Extracted records:
BEGIN

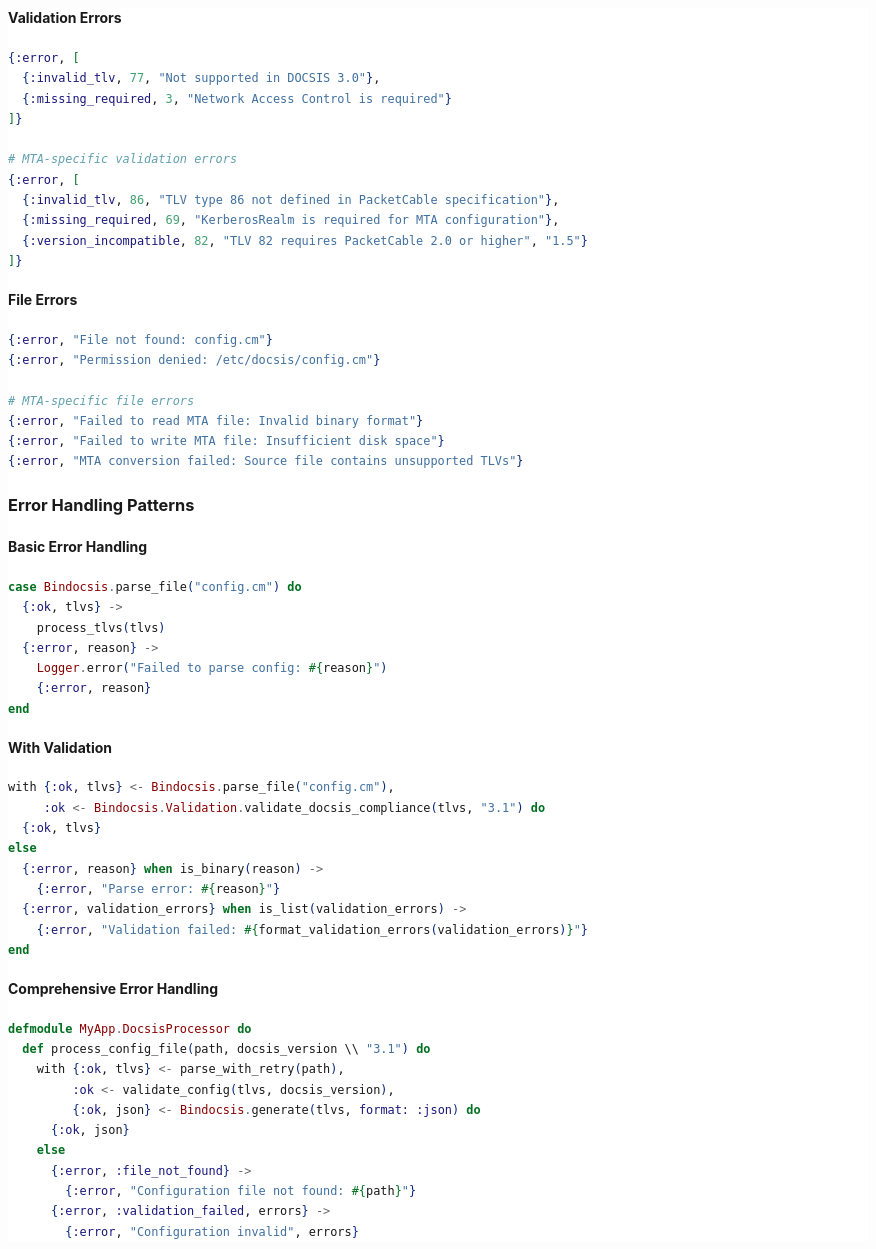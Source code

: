 #### Validation Errors
```elixir
{:error, [
  {:invalid_tlv, 77, "Not supported in DOCSIS 3.0"},
  {:missing_required, 3, "Network Access Control is required"}
]}

# MTA-specific validation errors
{:error, [
  {:invalid_tlv, 86, "TLV type 86 not defined in PacketCable specification"},
  {:missing_required, 69, "KerberosRealm is required for MTA configuration"},
  {:version_incompatible, 82, "TLV 82 requires PacketCable 2.0 or higher", "1.5"}
]}
```

#### File Errors
```elixir
{:error, "File not found: config.cm"}
{:error, "Permission denied: /etc/docsis/config.cm"}

# MTA-specific file errors
{:error, "Failed to read MTA file: Invalid binary format"}
{:error, "Failed to write MTA file: Insufficient disk space"}
{:error, "MTA conversion failed: Source file contains unsupported TLVs"}
```

### Error Handling Patterns

#### Basic Error Handling
```elixir
case Bindocsis.parse_file("config.cm") do
  {:ok, tlvs} ->
    process_tlvs(tlvs)
  {:error, reason} ->
    Logger.error("Failed to parse config: #{reason}")
    {:error, reason}
end
```

#### With Validation
```elixir
with {:ok, tlvs} <- Bindocsis.parse_file("config.cm"),
     :ok <- Bindocsis.Validation.validate_docsis_compliance(tlvs, "3.1") do
  {:ok, tlvs}
else
  {:error, reason} when is_binary(reason) ->
    {:error, "Parse error: #{reason}"}
  {:error, validation_errors} when is_list(validation_errors) ->
    {:error, "Validation failed: #{format_validation_errors(validation_errors)}"}
end
```

#### Comprehensive Error Handling
```elixir
defmodule MyApp.DocsisProcessor do
  def process_config_file(path, docsis_version \\ "3.1") do
    with {:ok, tlvs} <- parse_with_retry(path),
         :ok <- validate_config(tlvs, docsis_version),
         {:ok, json} <- Bindocsis.generate(tlvs, format: :json) do
      {:ok, json}
    else
      {:error, :file_not_found} ->
        {:error, "Configuration file not found: #{path}"}
      {:error, :validation_failed, errors} ->
        {:error, "Configuration invalid", errors}
```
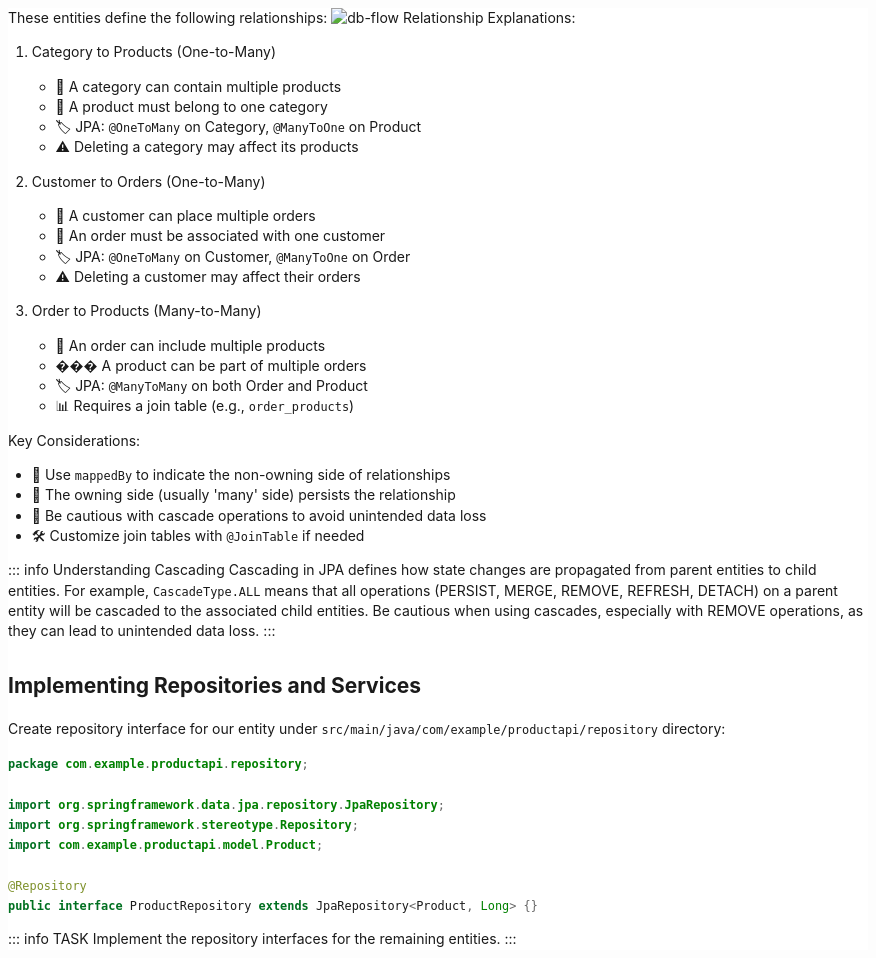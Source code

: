 
These entities define the following relationships:
![db-flow](/db-flow.png)
Relationship Explanations:

1. Category to Products (One-to-Many)
   - 🔗 A category can contain multiple products
   - 🚫 A product must belong to one category
   - 🏷️ JPA: `@OneToMany` on Category, `@ManyToOne` on Product
   - ⚠️ Deleting a category may affect its products

2. Customer to Orders (One-to-Many)
   - 🔗 A customer can place multiple orders
   - 🚫 An order must be associated with one customer
   - 🏷️ JPA: `@OneToMany` on Customer, `@ManyToOne` on Order
   - ⚠️ Deleting a customer may affect their orders

3. Order to Products (Many-to-Many)
   - 🔗 An order can include multiple products
   - ��� A product can be part of multiple orders
   - 🏷️ JPA: `@ManyToMany` on both Order and Product
   - 📊 Requires a join table (e.g., `order_products`)

Key Considerations:
- 🔑 Use `mappedBy` to indicate the non-owning side of relationships
- 💾 The owning side (usually 'many' side) persists the relationship
- 🔄 Be cautious with cascade operations to avoid unintended data loss
- 🛠️ Customize join tables with `@JoinTable` if needed

::: info Understanding Cascading
Cascading in JPA defines how state changes are propagated from parent entities to child entities. For example, `CascadeType.ALL` means that all operations (PERSIST, MERGE, REMOVE, REFRESH, DETACH) on a parent entity will be cascaded to the associated child entities. Be cautious when using cascades, especially with REMOVE operations, as they can lead to unintended data loss.
:::

## Implementing Repositories and Services

Create repository interface for our entity under `src/main/java/com/example/productapi/repository` directory:

```java
package com.example.productapi.repository;

import org.springframework.data.jpa.repository.JpaRepository;
import org.springframework.stereotype.Repository;
import com.example.productapi.model.Product;

@Repository
public interface ProductRepository extends JpaRepository<Product, Long> {}
```
::: info TASK
Implement the repository interfaces for the remaining entities.
:::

END

* Directions for this task *
Find and copy each line of the data where "relationships" is present.

* Answer *
These entities define the following relationships:
- 🔑 Use `mappedBy` to indicate the non-owning side of relationships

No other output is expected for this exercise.